> [The task] Starting from the top of the entries below and ending with the line containing "Admins | Medium | 🔷 |", restate every line word for word, pictures omitted.

> [Records to process]

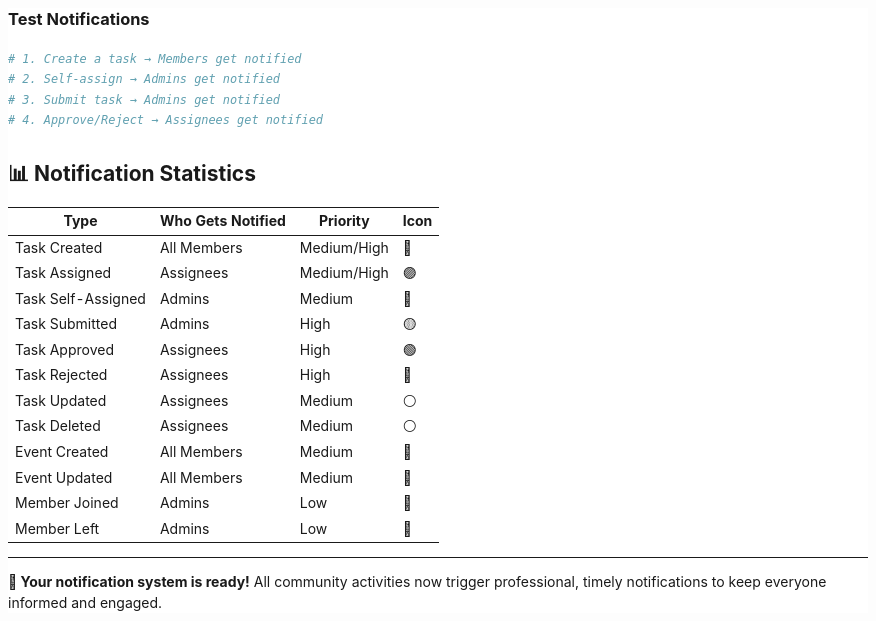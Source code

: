 ### Test Notifications
```bash
# 1. Create a task → Members get notified
# 2. Self-assign → Admins get notified  
# 3. Submit task → Admins get notified
# 4. Approve/Reject → Assignees get notified
```

## 📊 Notification Statistics

| Type | Who Gets Notified | Priority | Icon |
|------|-------------------|----------|------|
| Task Created | All Members | Medium/High | 🔵 |
| Task Assigned | Assignees | Medium/High | 🟣 |
| Task Self-Assigned | Admins | Medium | 🔷 |
| Task Submitted | Admins | High | 🟡 |
| Task Approved | Assignees | High | 🟢 |
| Task Rejected | Assignees | High | 🔴 |
| Task Updated | Assignees | Medium | ⚪ |
| Task Deleted | Assignees | Medium | ⚪ |
| Event Created | All Members | Medium | 🔷 |
| Event Updated | All Members | Medium | 🔷 |
| Member Joined | Admins | Low | 🔵 |
| Member Left | Admins | Low | 🔵 |

---

**🎉 Your notification system is ready!**
All community activities now trigger professional, timely notifications to keep everyone informed and engaged.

> [Answer to the problem]
Source code

: ### Test Notifications
```bash
# 1. Create a task → Members get notified
# 2. Self-assign → Admins get notified  
# 3. Submit task → Admins get notified
# 4. Approve/Reject → Assignees get notified
```

## 📊 Notification Statistics

| Type | Who Gets Notified | Priority | Icon |
|------|-------------------|----------|------|
| Task Created | All Members | Medium/High | 🔵 |
| Task Assigned | Assignees | Medium/High | 🟣 |
| Task Self-Assigned | Admins | Medium | 🔷 |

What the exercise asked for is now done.